Hoyt criticized the critic for making no mention that the play could offend the sensibilities of a large Christian public, Catholics among them. (He heard from a large number of Catholics prompted by the fiery Bill Donohue) Hoyt said the review lacked objectivity. Indirectly, he also criticized the editor of the Times for standing behind the review.
I wrote to Hoyt afterwards:
“Thanks for the way you dealt with the Corpus Christi review. Freedom of speech isn’t an absolute right to say anything you think or please. Speech is a gift for communicating, hard as it is.
Talking to ourselves and our own gang isn’t enough. That’s what your reviewer did, in my opinion.
Listening is a gift too. Thanks for hearing Donohue. He can be hard to take.”
I’m afraid this one-sided presentation rules the media nowadays, and I don’t see much effort to confront it. I saw a presentation by the National Geographic last night on the life of Jesus and I was ready to throw a shoe at the television. National Geographic, in its religious presentations, is especially offensive to mainline Christian belief, it seems. You also see the same thing at times on the History Channel.

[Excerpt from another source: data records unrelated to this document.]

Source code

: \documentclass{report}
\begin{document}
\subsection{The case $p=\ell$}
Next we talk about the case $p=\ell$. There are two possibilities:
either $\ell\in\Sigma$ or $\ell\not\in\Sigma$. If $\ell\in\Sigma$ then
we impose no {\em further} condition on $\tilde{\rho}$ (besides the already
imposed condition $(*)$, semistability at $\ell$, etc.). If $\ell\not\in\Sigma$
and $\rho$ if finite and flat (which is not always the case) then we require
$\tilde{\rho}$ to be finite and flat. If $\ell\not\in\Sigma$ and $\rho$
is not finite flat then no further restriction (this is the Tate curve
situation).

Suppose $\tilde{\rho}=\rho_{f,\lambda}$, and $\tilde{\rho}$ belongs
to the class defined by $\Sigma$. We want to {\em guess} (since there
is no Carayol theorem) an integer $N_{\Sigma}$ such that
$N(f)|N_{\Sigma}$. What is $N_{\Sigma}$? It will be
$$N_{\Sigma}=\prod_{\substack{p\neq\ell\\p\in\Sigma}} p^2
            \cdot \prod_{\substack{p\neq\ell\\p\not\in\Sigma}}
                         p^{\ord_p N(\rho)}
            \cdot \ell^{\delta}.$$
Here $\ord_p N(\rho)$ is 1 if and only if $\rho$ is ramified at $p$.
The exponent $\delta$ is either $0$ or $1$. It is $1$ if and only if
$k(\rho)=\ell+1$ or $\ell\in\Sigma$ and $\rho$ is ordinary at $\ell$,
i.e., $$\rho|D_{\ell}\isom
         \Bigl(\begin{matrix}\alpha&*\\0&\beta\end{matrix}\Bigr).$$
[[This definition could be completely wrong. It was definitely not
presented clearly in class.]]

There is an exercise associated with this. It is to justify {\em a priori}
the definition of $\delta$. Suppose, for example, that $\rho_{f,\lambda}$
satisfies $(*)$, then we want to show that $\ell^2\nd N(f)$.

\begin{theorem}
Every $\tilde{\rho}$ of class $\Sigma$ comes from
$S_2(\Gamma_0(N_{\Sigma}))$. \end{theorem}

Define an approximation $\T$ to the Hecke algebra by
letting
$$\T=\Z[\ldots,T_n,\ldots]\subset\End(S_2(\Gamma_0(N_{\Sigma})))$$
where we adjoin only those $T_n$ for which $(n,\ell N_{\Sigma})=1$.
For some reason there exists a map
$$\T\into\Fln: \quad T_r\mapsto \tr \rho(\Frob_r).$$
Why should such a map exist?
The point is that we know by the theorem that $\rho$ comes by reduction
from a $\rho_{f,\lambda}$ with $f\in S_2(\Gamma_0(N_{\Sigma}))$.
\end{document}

For one thing, Catholics and others like the Eastern Orthodox and mainline Protestants are hardly represented at all, and if they are mentioned they seem somewhat reactionary. The scholars, most of whom I don’t recognize, are predominantly from the opposite side.
The Catholic Church, in these presentations, is often seen as a tainted source.
It’s usually Catholics who are singled out for their regressive opinions. Sometimes they’re pictured as conspirators holding back the tide of truth. That was the way they were pictured the other night in a program on the Dead Sea Scrolls. A bunch of Dominican priests, “Vatican agents,” controlled the scrolls when they were discovered, so that the “truth” would not get out, according to one television source.
Anyone aware of the history of the Dominicans in the Holy Land would know they were hardly Vatican agents. Just the opposite. They were progressive scholars, often at odds with Rome at the time.
Unfortunately, most of our people get their information about the bible and religion from the media. They are reading books and magazines less and less. They often ask me about it and I do what I can, but we need help. As churchgoing becomes rarer, the media will become for many their sole source of religious knowledge.
We need media apologists. God help us.